Stored data

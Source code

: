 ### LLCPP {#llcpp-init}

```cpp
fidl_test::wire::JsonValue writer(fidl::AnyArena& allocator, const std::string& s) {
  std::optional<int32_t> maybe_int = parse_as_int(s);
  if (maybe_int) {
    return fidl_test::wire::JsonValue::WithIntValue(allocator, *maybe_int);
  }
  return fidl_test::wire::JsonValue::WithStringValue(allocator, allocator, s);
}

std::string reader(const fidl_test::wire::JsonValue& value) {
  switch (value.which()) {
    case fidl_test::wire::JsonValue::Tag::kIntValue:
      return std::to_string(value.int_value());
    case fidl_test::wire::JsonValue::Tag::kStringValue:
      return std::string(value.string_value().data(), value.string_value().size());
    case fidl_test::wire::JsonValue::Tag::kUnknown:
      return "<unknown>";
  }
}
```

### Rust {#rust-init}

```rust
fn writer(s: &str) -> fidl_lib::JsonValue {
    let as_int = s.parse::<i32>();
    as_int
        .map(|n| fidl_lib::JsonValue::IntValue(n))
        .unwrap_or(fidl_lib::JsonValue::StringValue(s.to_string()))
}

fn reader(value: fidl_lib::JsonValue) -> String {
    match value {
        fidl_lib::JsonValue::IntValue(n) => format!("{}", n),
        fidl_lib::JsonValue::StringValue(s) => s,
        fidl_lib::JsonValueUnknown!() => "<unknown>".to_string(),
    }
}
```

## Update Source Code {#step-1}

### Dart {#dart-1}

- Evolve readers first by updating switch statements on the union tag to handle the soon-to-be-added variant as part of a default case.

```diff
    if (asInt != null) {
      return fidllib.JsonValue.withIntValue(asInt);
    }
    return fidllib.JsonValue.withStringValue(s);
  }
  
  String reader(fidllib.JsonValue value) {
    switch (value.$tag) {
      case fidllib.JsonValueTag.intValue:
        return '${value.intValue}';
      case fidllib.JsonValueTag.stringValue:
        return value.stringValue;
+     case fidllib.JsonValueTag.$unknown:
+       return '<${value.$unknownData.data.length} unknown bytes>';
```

## What needs to be done
Retype all the records above without changing a word.

## Task output
Source code

: ### LLCPP {#llcpp-init}

```cpp
fidl_test::wire::JsonValue writer(fidl::AnyArena& allocator, const std::string& s) {
  std::optional<int32_t> maybe_int = parse_as_int(s);
  if (maybe_int) {
    return fidl_test::wire::JsonValue::WithIntValue(allocator, *maybe_int);
  }
  return fidl_test::wire::JsonValue::WithStringValue(allocator, allocator, s);
}

std::string reader(const fidl_test::wire::JsonValue& value) {
  switch (value.which()) {
    case fidl_test::wire::JsonValue::Tag::kIntValue:
      return std::to_string(value.int_value());
    case fidl_test::wire::JsonValue::Tag::kStringValue:
      return std::string(value.string_value().data(), value.string_value().size());
    case fidl_test::wire::JsonValue::Tag::kUnknown:
      return "<unknown>";
  }
}
```

### Rust {#rust-init}

```rust
fn writer(s: &str) -> fidl_lib::JsonValue {
    let as_int = s.parse::<i32>();
    as_int
        .map(|n| fidl_lib::JsonValue::IntValue(n))
        .unwrap_or(fidl_lib::JsonValue::StringValue(s.to_string()))
}

fn reader(value: fidl_lib::JsonValue) -> String {
    match value {
        fidl_lib::JsonValue::IntValue(n) => format!("{}", n),
        fidl_lib::JsonValue::StringValue(s) => s,
        fidl_lib::JsonValueUnknown!() => "<unknown>".to_string(),
    }
}
```

## Update Source Code {#step-1}

### Dart {#dart-1}

- Evolve readers first by updating switch statements on the union tag to handle the soon-to-be-added variant as part of a default case.

```diff
    if (asInt != null) {
      return fidllib.JsonValue.withIntValue(asInt);
    }
    return fidllib.JsonValue.withStringValue(s);
  }
  
  String reader(fidllib.JsonValue value) {
    switch (value.$tag) {
      case fidllib.JsonValueTag.intValue:
        return '${value.intValue}';
      case fidllib.JsonValueTag.stringValue:
        return value.stringValue;
+     case fidllib.JsonValueTag.$unknown:
+       return '<${value.$unknownData.data.length} unknown bytes>';
```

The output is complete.